→ **Materials provided**
%%

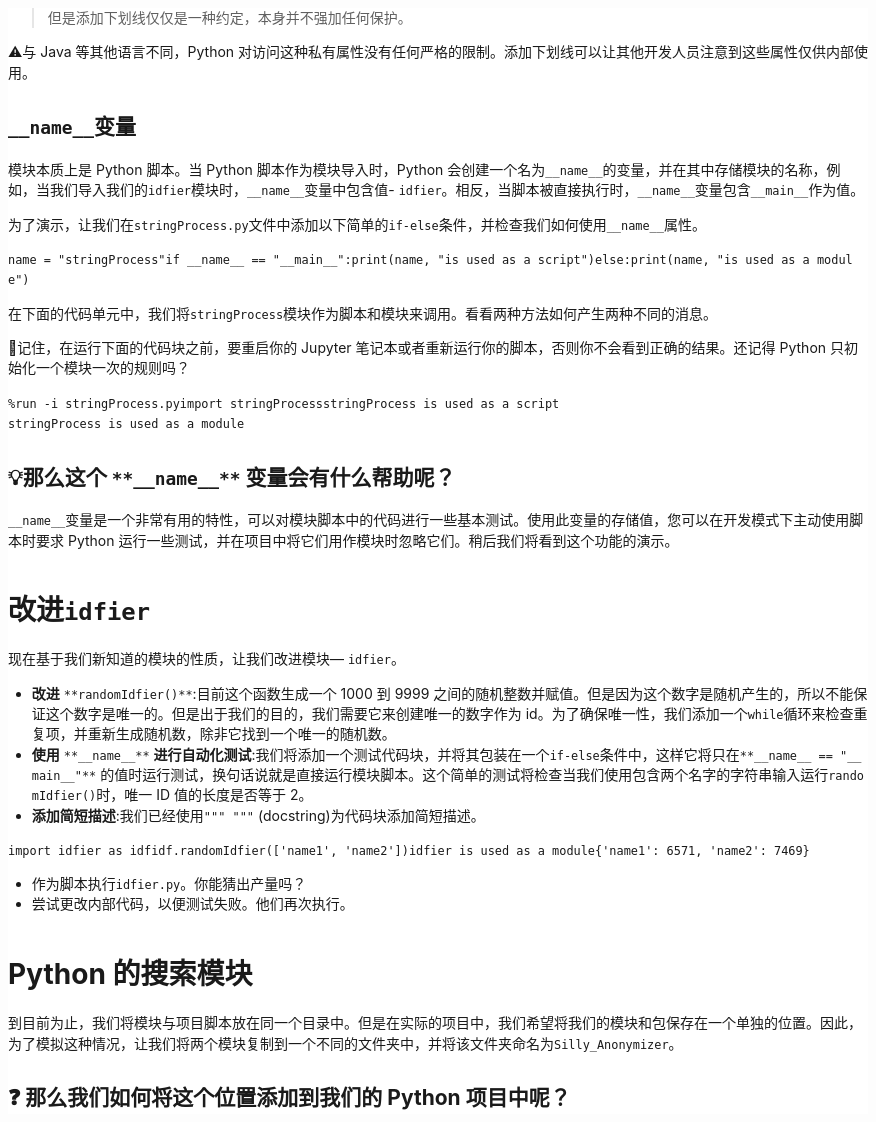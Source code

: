 > 但是添加下划线仅仅是一种约定，本身并不强加任何保护。

⚠️与 Java 等其他语言不同，Python 对访问这种私有属性没有任何严格的限制。添加下划线可以让其他开发人员注意到这些属性仅供内部使用。

## `__name__`变量

模块本质上是 Python 脚本。当 Python 脚本作为模块导入时，Python 会创建一个名为`__name__`的变量，并在其中存储模块的名称，例如，当我们导入我们的`idfier`模块时，`__name__`变量中包含值- `idfier`。相反，当脚本被直接执行时，`__name__`变量包含`__main__`作为值。

为了演示，让我们在`stringProcess.py`文件中添加以下简单的`if-else`条件，并检查我们如何使用`__name__`属性。

```
name = "stringProcess"if __name__ == "__main__":print(name, "is used as a script")else:print(name, "is used as a module")
```

在下面的代码单元中，我们将`stringProcess`模块作为脚本和模块来调用。看看两种方法如何产生两种不同的消息。

🛑记住，在运行下面的代码块之前，要重启你的 Jupyter 笔记本或者重新运行你的脚本，否则你不会看到正确的结果。还记得 Python 只初始化一个模块一次的规则吗？

```
%run -i stringProcess.pyimport stringProcessstringProcess is used as a script
stringProcess is used as a module
```

## **💡那么这个** `**__name__**` **变量会有什么帮助呢？**

`__name__`变量是一个非常有用的特性，可以对模块脚本中的代码进行一些基本测试。使用此变量的存储值，您可以在开发模式下主动使用脚本时要求 Python 运行一些测试，并在项目中将它们用作模块时忽略它们。稍后我们将看到这个功能的演示。

# 改进`idfier`

现在基于我们新知道的模块的性质，让我们改进模块— `idfier`。

*   **改进** `**randomIdfier()**`:目前这个函数生成一个 1000 到 9999 之间的随机整数并赋值。但是因为这个数字是随机产生的，所以不能保证这个数字是唯一的。但是出于我们的目的，我们需要它来创建唯一的数字作为 id。为了确保唯一性，我们添加一个`while`循环来检查重复项，并重新生成随机数，除非它找到一个唯一的随机数。
*   **使用** `**__name__**` **进行自动化测试**:我们将添加一个测试代码块，并将其包装在一个`if-else`条件中，这样它将只在`**__name__ == "__main__"**` 的值时运行测试，换句话说就是直接运行模块脚本。这个简单的测试将检查当我们使用包含两个名字的字符串输入运行`randomIdfier()`时，唯一 ID 值的长度是否等于 2。
*   **添加简短描述**:我们已经使用`""" """` (docstring)为代码块添加简短描述。

```
import idfier as idfidf.randomIdfier(['name1', 'name2'])idfier is used as a module{'name1': 6571, 'name2': 7469}
```

*   作为脚本执行`idfier.py`。你能猜出产量吗？
*   尝试更改内部代码，以便测试失败。他们再次执行。

# Python 的搜索模块

到目前为止，我们将模块与项目脚本放在同一个目录中。但是在实际的项目中，我们希望将我们的模块和包保存在一个单独的位置。因此，为了模拟这种情况，让我们将两个模块复制到一个不同的文件夹中，并将该文件夹命名为`Silly_Anonymizer`。

## ❓ **那么我们如何将这个位置添加到我们的 Python 项目中呢？**
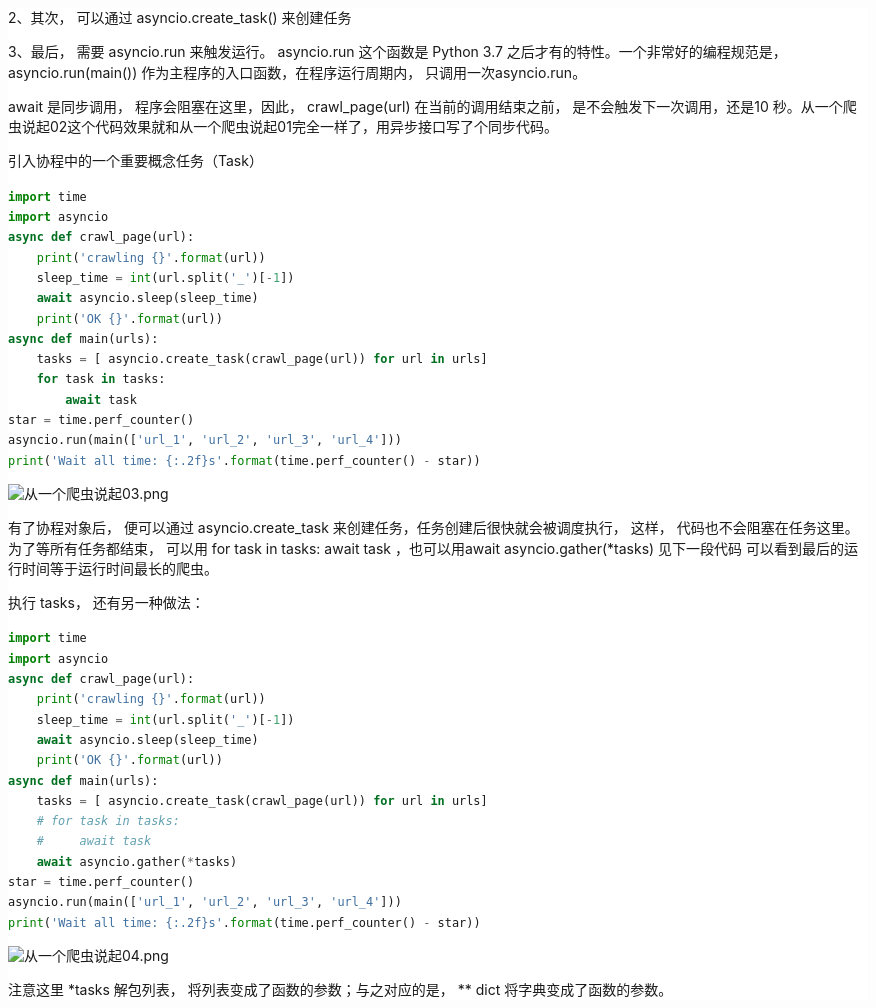2、其次， 可以通过 asyncio.create_task() 来创建任务

3、最后， 需要 asyncio.run 来触发运行。 asyncio.run 这个函数是 Python 3.7 之后才有的特性。一个非常好的编程规范是， asyncio.run(main()) 作为主程序的入口函数，在程序运行周期内， 只调用一次asyncio.run。

await 是同步调用， 程序会阻塞在这里，因此， crawl_page(url) 在当前的调用结束之前， 是不会触发下⼀次调用，还是10 秒。从一个爬虫说起02这个代码效果就和从一个爬虫说起01完全一样了，用异步接口写了个同步代码。

引入协程中的一个重要概念任务（Task） 

```python
import time
import asyncio
async def crawl_page(url):
    print('crawling {}'.format(url))
    sleep_time = int(url.split('_')[-1])
    await asyncio.sleep(sleep_time)
    print('OK {}'.format(url))
async def main(urls):
    tasks = [ asyncio.create_task(crawl_page(url)) for url in urls]
    for task in tasks:
        await task
star = time.perf_counter()
asyncio.run(main(['url_1', 'url_2', 'url_3', 'url_4']))
print('Wait all time: {:.2f}s'.format(time.perf_counter() - star))
```
![从一个爬虫说起03.png](https://upload-images.jianshu.io/upload_images/16846478-f202d0470a124d14.png?imageMogr2/auto-orient/strip%7CimageView2/2/w/1240)

有了协程对象后， 便可以通过 asyncio.create_task 来创建任务，任务创建后很快就会被调度执行， 这样， 代码也不会阻塞在任务这里。 为了等所有任务都结束， 可以用 for task in tasks: await task ，也可以用await asyncio.gather(*tasks) 见下一段代码
可以看到最后的运行时间等于运行时间最长的爬虫。

执行 tasks， 还有另一种做法：

```python
import time
import asyncio
async def crawl_page(url):
    print('crawling {}'.format(url))
    sleep_time = int(url.split('_')[-1])
    await asyncio.sleep(sleep_time)
    print('OK {}'.format(url))
async def main(urls):
    tasks = [ asyncio.create_task(crawl_page(url)) for url in urls]
    # for task in tasks:
    #     await task
    await asyncio.gather(*tasks)
star = time.perf_counter()
asyncio.run(main(['url_1', 'url_2', 'url_3', 'url_4']))
print('Wait all time: {:.2f}s'.format(time.perf_counter() - star))
```
![从一个爬虫说起04.png](https://upload-images.jianshu.io/upload_images/16846478-166380250fb1ba36.png?imageMogr2/auto-orient/strip%7CimageView2/2/w/1240)

注意这里 *tasks 解包列表， 将列表变成了函数的参数；与之对应的是， ** dict 将字典变成了函数的参数。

%%

→ **Work required**
Copy out the whole listing exactly. Skip its pictures.

→ **Answer area**
Source code

: > 但是添加下划线仅仅是一种约定，本身并不强加任何保护。

⚠️与 Java 等其他语言不同，Python 对访问这种私有属性没有任何严格的限制。添加下划线可以让其他开发人员注意到这些属性仅供内部使用。

## `__name__`变量

模块本质上是 Python 脚本。当 Python 脚本作为模块导入时，Python 会创建一个名为`__name__`的变量，并在其中存储模块的名称，例如，当我们导入我们的`idfier`模块时，`__name__`变量中包含值- `idfier`。相反，当脚本被直接执行时，`__name__`变量包含`__main__`作为值。

为了演示，让我们在`stringProcess.py`文件中添加以下简单的`if-else`条件，并检查我们如何使用`__name__`属性。

```
name = "stringProcess"if __name__ == "__main__":print(name, "is used as a script")else:print(name, "is used as a module")
```

在下面的代码单元中，我们将`stringProcess`模块作为脚本和模块来调用。看看两种方法如何产生两种不同的消息。

🛑记住，在运行下面的代码块之前，要重启你的 Jupyter 笔记本或者重新运行你的脚本，否则你不会看到正确的结果。还记得 Python 只初始化一个模块一次的规则吗？

```
%run -i stringProcess.pyimport stringProcessstringProcess is used as a script
stringProcess is used as a module
```

## **💡那么这个** `**__name__**` **变量会有什么帮助呢？**

`__name__`变量是一个非常有用的特性，可以对模块脚本中的代码进行一些基本测试。使用此变量的存储值，您可以在开发模式下主动使用脚本时要求 Python 运行一些测试，并在项目中将它们用作模块时忽略它们。稍后我们将看到这个功能的演示。

# 改进`idfier`

现在基于我们新知道的模块的性质，让我们改进模块— `idfier`。

*   **改进** `**randomIdfier()**`:目前这个函数生成一个 1000 到 9999 之间的随机整数并赋值。但是因为这个数字是随机产生的，所以不能保证这个数字是唯一的。但是出于我们的目的，我们需要它来创建唯一的数字作为 id。为了确保唯一性，我们添加一个`while`循环来检查重复项，并重新生成随机数，除非它找到一个唯一的随机数。
*   **使用** `**__name__**` **进行自动化测试**:我们将添加一个测试代码块，并将其包装在一个`if-else`条件中，这样它将只在`**__name__ == "__main__"**` 的值时运行测试，换句话说就是直接运行模块脚本。这个简单的测试将检查当我们使用包含两个名字的字符串输入运行`randomIdfier()`时，唯一 ID 值的长度是否等于 2。
*   **添加简短描述**:我们已经使用`""" """` (docstring)为代码块添加简短描述。

```
import idfier as idfidf.randomIdfier(['name1', 'name2'])idfier is used as a module{'name1': 6571, 'name2': 7469}
```

*   作为脚本执行`idfier.py`。你能猜出产量吗？
*   尝试更改内部代码，以便测试失败。他们再次执行。

# Python 的搜索模块

到目前为止，我们将模块与项目脚本放在同一个目录中。但是在实际的项目中，我们希望将我们的模块和包保存在一个单独的位置。因此，为了模拟这种情况，让我们将两个模块复制到一个不同的文件夹中，并将该文件夹命名为`Silly_Anonymizer`。

## ❓ **那么我们如何将这个位置添加到我们的 Python 项目中呢？**
2、其次， 可以通过 asyncio.create_task() 来创建任务

3、最后， 需要 asyncio.run 来触发运行。 asyncio.run 这个函数是 Python 3.7 之后才有的特性。一个非常好的编程规范是， asyncio.run(main()) 作为主程序的入口函数，在程序运行周期内， 只调用一次asyncio.run。

await 是同步调用， 程序会阻塞在这里，因此， crawl_page(url) 在当前的调用结束之前， 是不会触发下⼀次调用，还是10 秒。从一个爬虫说起02这个代码效果就和从一个爬虫说起01完全一样了，用异步接口写了个同步代码。

引入协程中的一个重要概念任务（Task） 

```python
import time
import asyncio
async def crawl_page(url):
    print('crawling {}'.format(url))
    sleep_time = int(url.split('_')[-1])
    await asyncio.sleep(sleep_time)
    print('OK {}'.format(url))
async def main(urls):
    tasks = [ asyncio.create_task(crawl_page(url)) for url in urls]
    for task in tasks:
        await task
star = time.perf_counter()
asyncio.run(main(['url_1', 'url_2', 'url_3', 'url_4']))
print('Wait all time: {:.2f}s'.format(time.perf_counter() - star))
```
![从一个爬虫说起03.png](https://upload-images.jianshu.io/upload_images/16846478-f202d0470a124d14.png?imageMogr2/auto-orient/strip%7CimageView2/2/w/1240)

有了协程对象后， 便可以通过 asyncio.create_task 来创建任务，任务创建后很快就会被调度执行， 这样， 代码也不会阻塞在任务这里。 为了等所有任务都结束， 可以用 for task in tasks: await task ，也可以用await asyncio.gather(*tasks) 见下一段代码
可以看到最后的运行时间等于运行时间最长的爬虫。

执行 tasks， 还有另一种做法：

```python
import time
import asyncio
async def crawl_page(url):
    print('crawling {}'.format(url))
    sleep_time = int(url.split('_')[-1])
    await asyncio.sleep(sleep_time)
    print('OK {}'.format(url))
async def main(urls):
    tasks = [ asyncio.create_task(crawl_page(url)) for url in urls]
    # for task in tasks:
    #     await task
    await asyncio.gather(*tasks)
star = time.perf_counter()
asyncio.run(main(['url_1', 'url_2', 'url_3', 'url_4']))
print('Wait all time: {:.2f}s'.format(time.perf_counter() - star))
```
![从一个爬虫说起04.png](https://upload-images.jianshu.io/upload_images/16846478-166380250fb1ba36.png?imageMogr2/auto-orient/strip%7CimageView2/2/w/1240)

注意这里 *tasks 解包列表， 将列表变成了函数的参数；与之对应的是， ** dict 将字典变成了函数的参数。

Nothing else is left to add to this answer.